Our training protocols port nicely to the WAN settings. On average, our networks are only about 5x slower over WAN than over LAN. This is is due to the low communication load and round-trip of our protocols.”

As mentioned above, the authors get running times that are in the order of days, depending on the complexity of the neural network. We remark that these results are for neural networks for simple learning tasks such as MNIST.

Evaluating a Neural Network

Now I explore approaches that aim at solving the problem of evaluating a neural network whilst preserving the privacy of both the input and the model.¹ This setting is very natural. For example, imagine a company that has made a considerable investment training a model, with the goal of profiting from it by running, say, Machine Learning as a Service (MLaaS). The company would not want its model to be leaked as it constitutes a valuable asset, so clients send their inputs to the company for inference. However, depending on the application, these inputs may be sensitive and clients may not be willing to give away their data. The techniques presented below aim at resolving precisely this issue.

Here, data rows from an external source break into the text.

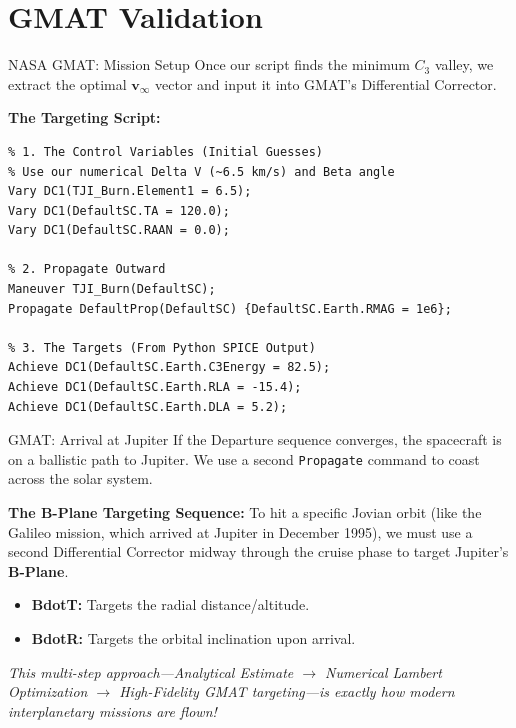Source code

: \documentclass[11pt]{beamer}
\begin{document}
\section{GMAT Validation}

\begin{frame}[fragile]{NASA GMAT: Mission Setup}
    Once our script finds the minimum $C_3$ valley, we extract the optimal $\mathbf{v}_{\infty}$ vector and input it into GMAT's Differential Corrector.
    
    \vspace{0.3cm}
    \textbf{The Targeting Script:}
\begin{lstlisting}
% 1. The Control Variables (Initial Guesses)
% Use our numerical Delta V (~6.5 km/s) and Beta angle
Vary DC1(TJI_Burn.Element1 = 6.5);
Vary DC1(DefaultSC.TA = 120.0);
Vary DC1(DefaultSC.RAAN = 0.0);

% 2. Propagate Outward
Maneuver TJI_Burn(DefaultSC);
Propagate DefaultProp(DefaultSC) {DefaultSC.Earth.RMAG = 1e6};

% 3. The Targets (From Python SPICE Output)
Achieve DC1(DefaultSC.Earth.C3Energy = 82.5);
Achieve DC1(DefaultSC.Earth.RLA = -15.4);
Achieve DC1(DefaultSC.Earth.DLA = 5.2);
\end{lstlisting}
\end{frame}

\begin{frame}{GMAT: Arrival at Jupiter}
    If the Departure sequence converges, the spacecraft is on a ballistic path to Jupiter. We use a second \texttt{Propagate} command to coast across the solar system.
    
    \vspace{0.3cm}
    \textbf{The B-Plane Targeting Sequence:}
    To hit a specific Jovian orbit (like the Galileo mission, which arrived at Jupiter in December 1995), we must use a second Differential Corrector midway through the cruise phase to target Jupiter's \textbf{B-Plane}.
    
    \begin{itemize}
        \item \textbf{BdotT:} Targets the radial distance/altitude.
        \item \textbf{BdotR:} Targets the orbital inclination upon arrival.
    \end{itemize}
    
    \vspace{0.3cm}
    \textit{This multi-step approach—Analytical Estimate $\rightarrow$ Numerical Lambert Optimization $\rightarrow$ High-Fidelity GMAT targeting—is exactly how modern interplanetary missions are flown!}
\end{frame}
\end{document}
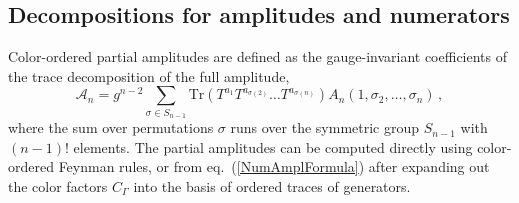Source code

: \documentclass[11pt,a4paper]{article}
\def\eqn#1{eq.~(\ref{#1})}
\begin{document}
\subsection{Decompositions for amplitudes and numerators}

Color-ordered partial amplitudes are defined as the gauge-invariant coefficients of the trace decomposition of the full amplitude,
\begin{equation}
    \mathcal{A}_n = g^{n-2}\sum_{\sigma\in S_{n-1}} \textrm{Tr}(T^{a_1}T^{a_{\sigma(2)}}\ldots T^{a_{\sigma(n)}})A_n(1,\sigma_{2},\ldots,\sigma_n) \, ,
\end{equation}
where the sum over permutations $\sigma$ runs over the symmetric group $S_{n-1}$ with $(n-1)!$ elements.
The partial amplitudes can be computed directly using color-ordered Feynman rules, or from \eqn{NumAmplFormula} after expanding out the color factors $C_\Gamma$ into the basis of ordered traces of generators. 
\end{document}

I would like to remark that, like in our previous section on secure training, one must be careful about what the output may leak about the model, or the input. For example, so called model stealing attacks aim at recovering a model (or an equivalent one) from black-box access to inference queries (that is, inference without looking at the internals of the model, which is precisely what the methods below provide).

Finally, it is important to notice that many of the techniques below would benefit substantially if the model could be public, leading to much more efficient figures. This setting may seem unnatural initially given that, if the model is public, then why not let the clients perform evaluation on their own? One may argue that, if the model is too complex, then clients may want to outsource their evaluation. However, in this case, if a model is too complex to run in the clear (even in resource-constrained devices) then it is natural to expect that the secure evaluation of such model would be impractical. On the other hand, a more convincing, natural scenario is one where the data on which the prediction is performed is already secret-shared, or “encrypted’’. In this case there is no party who could run the evaluation in the clear. A good example of this is some service that keeps e-mails in secret-shared or encrypted form, but it still wishes to use an ML model for, say, spam detection.

CryptoNets ([7] ICML 2016)

CryptoNets uses Leveled Homomorphic Encryption (LHE) to perform neural network inference of encrypted data. In a nutshell, the input owner, or client, encrypts its input towards a model owner, or server, using an appropriate LHE scheme. Then, the server performs evaluation of the model homomorphically. Quoting the paper:

“We show that when CryptoNets are applied to the MNIST dataset, an accuracy of 99% can be achieved with a throughput of 58982 predictions per hour on a single PC, and a latency of 250 seconds. Note that a single prediction takes 250 seconds to complete, however, the same process can make 4096 predictions simultaneously with no added cost. Therefore, over an hour, our implementation can make 58982 predictions on average.”

MiniONN ([8] CCS 2017)

This work introduces techniques for “transforming an existing neural network to an oblivious neural network supporting privacy-preserving predictions with reasonable efficiency’’, having the crucial feature that no modifications to how the models are trained is required (which is not the case with e.g. SecureML). The paper considers passive security with two parties, where one owns the model and the other owns the input (unlike the client-server scenario). Security is achieved via additive secret sharing, preprocessing (dot-product) triples using homomorphic encryption techniques coupled with SIMD operations. The authors also use garbled circuit techniques to handle non-linear activation functions.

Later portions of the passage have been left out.